Enfin, concernant l'économie mondiale, Barack Obama a noté que la reprise observée était encore fragile. Il a appelé ses partenaires à ne pas précipiter le retrait des plans de soutien mis en oeuvre pendant la récession et à trouver un équilibre entre responsabilité budgétaire et soutien de la croissance.

Le G20 ne remplacera pas le G8

La réunion du G20 a ainsi succédé à celle du G8. "Le G20 a fait un superbe boulot pour contrer la crise économique mais il y a franchement des limites à ce que vous pouvez faire et obtenir dans un groupe de 20", a résumé le Premier ministre canadien Stephen Harper, pour qui les pays du G8 ont une capacité de réponse que d'autres n'ont pas. Personne ne peut être surpris de voir que nous n'obtenons pas de consensus total au sein du G20 d'un jour sur l'autre", a renchéri la chancelière allemande Angela Merkel.

Le Japon a également insisté sur son attachement au G8. Il a même proposé ce week-end d'y associer "au coup par coup"... la Chine. Une manière sans doute d'éviter les critiques à l'égard d'un club trop refermé sur lui-même.

Mais les pays émergents ne partagent évidemment pas cet avis. Acteur majeur de la nouvelle scène internationale qui se dessine, le président brésilien Luiz Inacio Lula da Silva a renoncé en dernière minute à venir au sommet du G20 de Toronto. Officiellement en raison de graves inondations dans le nord-est de son pays. Mais certains observateurs y voient surtout un signe de "désillusion des émergents" à l'égard d'anciennes puissances peu disposées à partager leurs prérogatives, comme l'a montré la récente initiative restée sans lendemain du Brésil et de la Turquie pour atténuer la crise du nucléaire iranien.

Violents incidents

La tenue du sommet du G20 à Toronto a également provoqué de violents incidents samedi soir. Des anarchistes vêtus de noir ont endommagé samedi des devantures de magasins de la capitale financière du Canada ainsi que plusieurs voitures de police. Les incidents se sont produits dans Bay Street, le quartier financier, et sur Queen Street, une rue branchée de la ville, en marge de la manifestation plutôt pacifique des anti-G20 qui a attiré plusieurs milliers de personnes.

L'organisation par le Canada d'un G8 suivi d'un G20 - le premier dans un complexe hôtelier de l'Ontario au bord d'un lac, le second dans la foulée à Toronto - a provoqué localement une vive polémique en raison de son budget. Celui-ci a été estimé à plus d'un milliard de dollars canadiens (près de 800 millions d'euros), dont 930 millions pour les seules dépenses de sécurité.

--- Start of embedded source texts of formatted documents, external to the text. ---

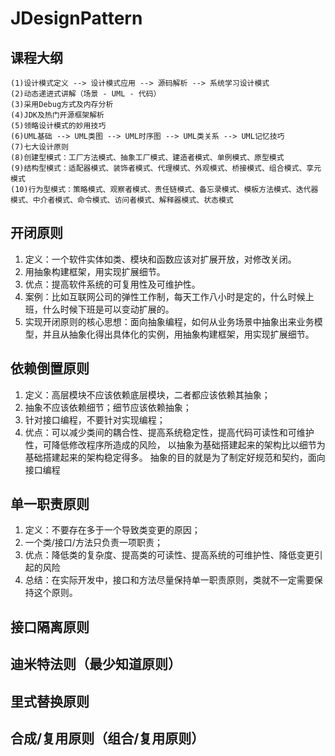 # JDesignPattern

## 课程大纲
    (1)设计模式定义 --> 设计模式应用 --> 源码解析 --> 系统学习设计模式
    (2)动态递进式讲解（场景 - UML - 代码）
    (3)采用Debug方式及内存分析
    (4)JDK及热门开源框架解析
    (5)领略设计模式的妙用技巧
    (6)UML基础 --> UML类图 --> UML时序图 --> UML类关系 --> UML记忆技巧
    (7)七大设计原则
    (8)创建型模式：工厂方法模式、抽象工厂模式、建造者模式、单例模式、原型模式
    (9)结构型模式：适配器模式、装饰者模式、代理模式、外观模式、桥接模式、组合模式、享元模式
    (10)行为型模式：策略模式、观察者模式、责任链模式、备忘录模式、模板方法模式、迭代器模式、中介者模式、命令模式、访问者模式、解释器模式、状态模式

## 开闭原则
1. 定义：一个软件实体如类、模块和函数应该对扩展开放，对修改关闭。
2. 用抽象构建框架，用实现扩展细节。
3. 优点：提高软件系统的可复用性及可维护性。
4. 案例：比如互联网公司的弹性工作制，每天工作八小时是定的，什么时候上班，什么时候下班是可以变动扩展的。
5. 实现开闭原则的核心思想：面向抽象编程，如何从业务场景中抽象出来业务模型，并且从抽象化得出具体化的实例，用抽象构建框架，用实现扩展细节。

## 依赖倒置原则
1. 定义：高层模块不应该依赖底层模块，二者都应该依赖其抽象；
2. 抽象不应该依赖细节；细节应该依赖抽象；
3. 针对接口编程，不要针对实现编程；
4. 优点：可以减少类间的耦合性、提高系统稳定性，提高代码可读性和可维护性，可降低修改程序所造成的风险，
        以抽象为基础搭建起来的架构比以细节为基础搭建起来的架构稳定得多。
        抽象的目的就是为了制定好规范和契约，面向接口编程
## 单一职责原则
1. 定义：不要存在多于一个导致类变更的原因；
2. 一个类/接口/方法只负责一项职责；
3. 优点：降低类的复杂度、提高类的可读性、提高系统的可维护性、降低变更引起的风险
4. 总结：在实际开发中，接口和方法尽量保持单一职责原则，类就不一定需要保持这个原则。
## 接口隔离原则
## 迪米特法则（最少知道原则）
## 里式替换原则
## 合成/复用原则（组合/复用原则） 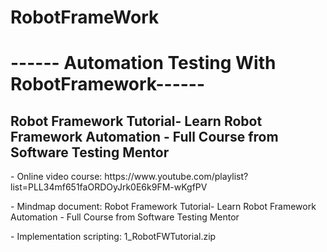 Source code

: # RobotFrameWork
<h1>------ Automation Testing With RobotFramework------</h2>
<h2> Robot Framework Tutorial- Learn Robot Framework Automation - Full Course from Software Testing Mentor </h3> 
<p> - Online video course: https://www.youtube.com/playlist?list=PLL34mf651faORDOyJrk0E6k9FM-wKgfPV </p>
<p> - Mindmap document: Robot Framework Tutorial- Learn Robot Framework Automation - Full Course from Software Testing Mentor </p>
<p> - Implementation scripting:  1_RobotFWTutorial.zip </p>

La police canadienne a arrêté près de 500 personnes et craint de nouveaux troubles. Les policiers, qui ont reconnu avoir perdu par moment le contrôle de la situation, ont fait usage de grenades lacrymogènes pour tenter de ramener le calme.

Le G20 en France en novembre 2011

Les Etats du G20 ont convenu de se retrouver à Séoul, en Corée, les 11 et 12 novembre 2010. Le prochain sommet, prévu en novembre 2011 sera ensuite placé sous la présidence de la France, puis sous celle du Mexique en 2012.